The rejection-and-resubmit cycle
When you reject a module, you’re not ending the conversation — you’re starting one. This page walks through the cycle from your side as the reviewer.
After you reject
- The module’s status flips from
pending_approvaltodraft. - The trainer gets an email with your comment.
- The module disappears from the Pending Approval column on the kanban.
- The module appears in the trainer’s Queries tab at
/admin/approvals/queries.
Your work on this module pauses until the trainer responds.
When the trainer responds
The trainer addresses your feedback (edits the module) and replies in the Queries thread. They click Send & Resubmit.
What that does:
- A new
approval_requestis created for the module. - The module flips back to
pending_approval. - The workflow restarts at step 1. Even if you were at step 2 or step 3, the chain runs fresh.
- You (and any other step-1 approvers) get notified.
The module reappears in the Pending Approval column with a fresh card.
Reviewing the second pass
When you open the module again, you’ll see:
- The current version of the module (with the trainer’s edits)
- A history strip showing the previous rejection comment + the trainer’s reply
Things to check on a re-review:
- Did the trainer actually address your concern? Sometimes they reply with reasoning rather than changes — be explicit in your next response about whether reasoning is enough.
- Did the fix introduce new issues? Edits often cascade. If they fixed question 3, did they break a card that referenced question 3’s wrong answer?
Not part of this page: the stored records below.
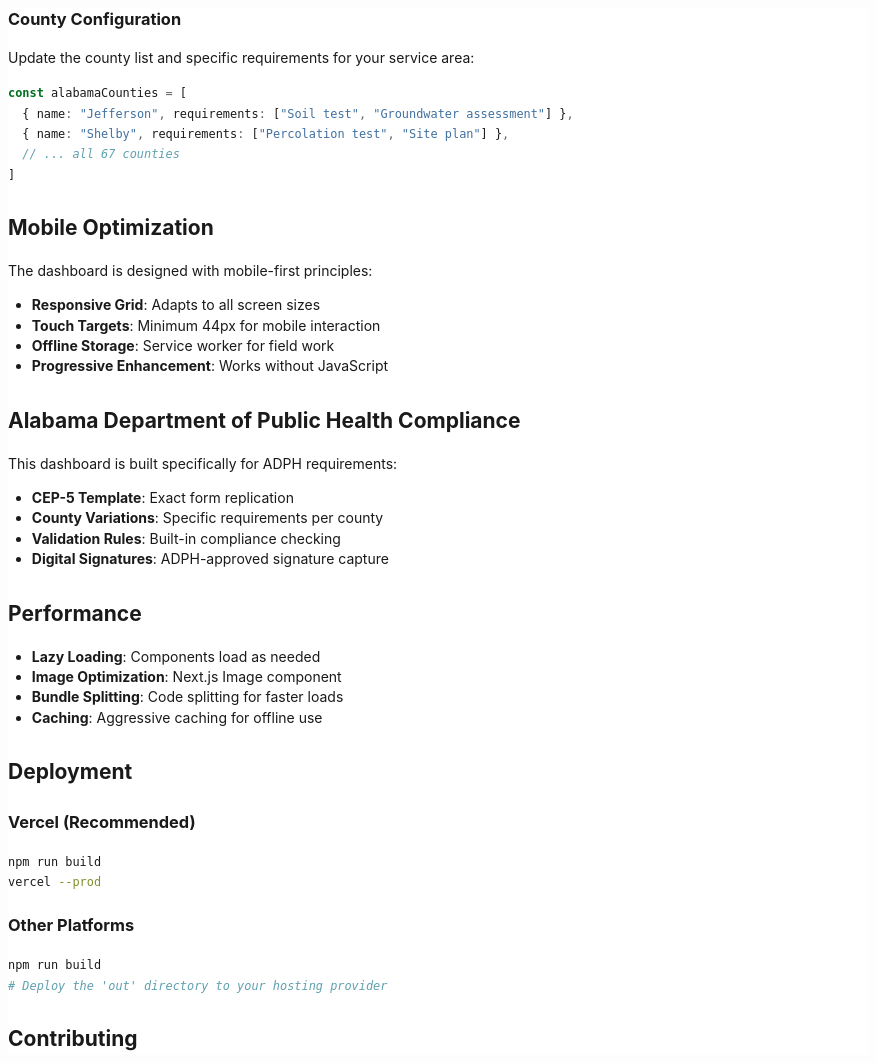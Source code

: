 ### County Configuration
Update the county list and specific requirements for your service area:

```typescript
const alabamaCounties = [
  { name: "Jefferson", requirements: ["Soil test", "Groundwater assessment"] },
  { name: "Shelby", requirements: ["Percolation test", "Site plan"] },
  // ... all 67 counties
]
```

## Mobile Optimization

The dashboard is designed with mobile-first principles:

- **Responsive Grid**: Adapts to all screen sizes
- **Touch Targets**: Minimum 44px for mobile interaction
- **Offline Storage**: Service worker for field work
- **Progressive Enhancement**: Works without JavaScript

## Alabama Department of Public Health Compliance

This dashboard is built specifically for ADPH requirements:

- **CEP-5 Template**: Exact form replication
- **County Variations**: Specific requirements per county
- **Validation Rules**: Built-in compliance checking
- **Digital Signatures**: ADPH-approved signature capture

## Performance

- **Lazy Loading**: Components load as needed
- **Image Optimization**: Next.js Image component
- **Bundle Splitting**: Code splitting for faster loads
- **Caching**: Aggressive caching for offline use

## Deployment

### Vercel (Recommended)
```bash
npm run build
vercel --prod
```

### Other Platforms
```bash
npm run build
# Deploy the 'out' directory to your hosting provider
```

## Contributing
- Anything you missed the first time? A re-review is a chance to catch things you didn’t notice initially.
Three patterns
Pattern 1: Clean fix, approve
Most common. Trainer addressed the feedback, version 2 is good. Approve.
Pattern 2: Partial fix, re-reject or query
The fix addresses some of the feedback but not all. Two options:
- Re-reject with a clearer specification of what’s still wrong. The cycle continues.
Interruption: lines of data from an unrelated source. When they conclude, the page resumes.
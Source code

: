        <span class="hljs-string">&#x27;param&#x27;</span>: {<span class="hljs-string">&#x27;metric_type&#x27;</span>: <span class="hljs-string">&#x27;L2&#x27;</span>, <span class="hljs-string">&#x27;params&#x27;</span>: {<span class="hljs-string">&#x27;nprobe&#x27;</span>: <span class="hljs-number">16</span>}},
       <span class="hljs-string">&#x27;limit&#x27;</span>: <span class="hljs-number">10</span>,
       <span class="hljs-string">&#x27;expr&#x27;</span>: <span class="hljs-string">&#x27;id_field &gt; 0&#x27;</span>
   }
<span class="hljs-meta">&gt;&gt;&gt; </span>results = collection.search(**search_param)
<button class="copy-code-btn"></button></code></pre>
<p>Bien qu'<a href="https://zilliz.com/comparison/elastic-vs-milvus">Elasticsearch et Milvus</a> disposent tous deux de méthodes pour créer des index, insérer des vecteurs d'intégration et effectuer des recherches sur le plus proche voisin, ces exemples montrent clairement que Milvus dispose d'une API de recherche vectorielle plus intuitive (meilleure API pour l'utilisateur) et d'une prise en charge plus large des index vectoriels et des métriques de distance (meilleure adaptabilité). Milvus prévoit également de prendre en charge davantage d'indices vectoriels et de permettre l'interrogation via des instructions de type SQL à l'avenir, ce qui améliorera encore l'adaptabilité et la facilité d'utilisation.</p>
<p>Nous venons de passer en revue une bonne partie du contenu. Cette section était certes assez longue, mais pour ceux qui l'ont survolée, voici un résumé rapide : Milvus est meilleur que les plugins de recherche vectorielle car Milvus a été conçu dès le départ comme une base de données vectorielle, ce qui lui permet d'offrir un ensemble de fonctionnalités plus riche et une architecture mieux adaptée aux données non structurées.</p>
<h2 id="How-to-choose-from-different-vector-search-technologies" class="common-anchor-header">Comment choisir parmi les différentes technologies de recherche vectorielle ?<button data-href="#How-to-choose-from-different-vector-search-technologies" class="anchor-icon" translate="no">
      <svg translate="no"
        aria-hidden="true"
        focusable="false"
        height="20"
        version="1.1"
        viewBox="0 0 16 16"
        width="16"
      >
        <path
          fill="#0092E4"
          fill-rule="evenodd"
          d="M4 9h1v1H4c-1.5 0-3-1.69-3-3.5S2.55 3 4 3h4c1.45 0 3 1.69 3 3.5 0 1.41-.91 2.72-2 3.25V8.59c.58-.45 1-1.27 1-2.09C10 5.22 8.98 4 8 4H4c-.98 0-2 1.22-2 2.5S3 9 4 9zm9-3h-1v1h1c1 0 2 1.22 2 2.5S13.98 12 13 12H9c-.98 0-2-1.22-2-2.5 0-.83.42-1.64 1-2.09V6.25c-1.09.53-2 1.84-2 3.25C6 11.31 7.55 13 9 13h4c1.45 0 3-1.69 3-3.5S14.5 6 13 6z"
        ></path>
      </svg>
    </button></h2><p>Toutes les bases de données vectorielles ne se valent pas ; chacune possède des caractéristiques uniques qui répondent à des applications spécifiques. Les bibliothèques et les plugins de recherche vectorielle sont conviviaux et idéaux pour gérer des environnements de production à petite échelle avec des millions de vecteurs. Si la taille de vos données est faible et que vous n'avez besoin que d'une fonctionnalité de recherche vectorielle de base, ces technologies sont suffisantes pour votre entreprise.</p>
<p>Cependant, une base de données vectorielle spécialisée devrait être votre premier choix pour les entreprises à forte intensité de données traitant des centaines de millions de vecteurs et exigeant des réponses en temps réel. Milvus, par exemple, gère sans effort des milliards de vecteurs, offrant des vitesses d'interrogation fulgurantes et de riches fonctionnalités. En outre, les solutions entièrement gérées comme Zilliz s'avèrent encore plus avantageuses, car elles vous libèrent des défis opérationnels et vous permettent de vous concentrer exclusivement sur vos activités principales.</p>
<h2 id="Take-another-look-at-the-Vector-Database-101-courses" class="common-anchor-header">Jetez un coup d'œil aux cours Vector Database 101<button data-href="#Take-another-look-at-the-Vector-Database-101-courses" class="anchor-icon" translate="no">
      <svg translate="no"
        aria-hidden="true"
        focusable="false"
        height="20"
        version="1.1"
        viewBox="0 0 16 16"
- Query if you’re not sure whether the remaining issue is a problem — the trainer may have a reason you didn’t anticipate.
Pattern 3: Fix introduced a new problem
The trainer fixed your original concern but broke something else. Reject again with a comment that covers both:
- “Q3’s correct answer is right now — thanks. But card 7 still references the old wrong answer; please update.”
Why the workflow restarts at step 1
A reasonable question if you’re step 2 or step 3: “Why am I being notified again? Step 1 already approved this — they should re-review first.”
The reason: a fix at step 1 might affect what step 2 or 3 needs to see. If the trainer addresses a step-2 rejection in a way that changes the module’s structure, step 1 has new content to evaluate. Restarting ensures every reviewer reads the final version.
It’s slower than resuming mid-chain, but it’s safer. The auditable record shows every reviewer signed off on the actual final version.
How long can a rejection cycle go
Indefinitely. There’s no limit on the number of reject-fix-resubmit rounds.
In practice, rounds 1 and 2 cover 95% of cycles. If you’re on round 5+, something’s wrong:
- Misaligned expectations between you and the trainer — schedule a synchronous chat to align
- The content is genuinely contentious — escalate to a third reviewer or to super_admin
- The trainer is over-trying-to-please — reassure them; sometimes “good enough” is good enough
The escalation path
If a cycle is stuck, escalate by:
- Replying in the Queries thread inviting the super_admin to weigh in (mention them by name)
- Asking the super_admin to override-approve (they can; it’s logged as a super_admin override)
- Going synchronous (call, Slack DM) and summarising the resolution in the thread for audit
When NOT to reject
A reject creates work for everyone — you, the trainer, and re-notified reviewers. Don’t reject for:
- Style preferences without policy backing. “I’d phrase this differently” is not enough. Discuss in a query first.
- Issues you could fix yourself. If you spot a typo and you have edit access (super_admin), fix it directly rather than rejecting.
- Issues that don’t block the module from being correct. Save those for a separate improvement task.
When ABSOLUTELY to reject
- Factual errors that would teach learners the wrong thing
- Compliance violations (wrong pass threshold for regulated content, missing tags, missing recert)
- Bullying or inappropriate content
- Anything that would embarrass the workspace if it shipped
Every other case is closer to “discuss” than “reject.”
Audit trail
Every cycle iteration is recorded:
module.reject(your action)approval.query_reply(any non-resubmission replies)module.resubmit_after_rejection(the trainer’s resubmit)
For compliance customers, this thread is the auditable record of how every course iterated to approval.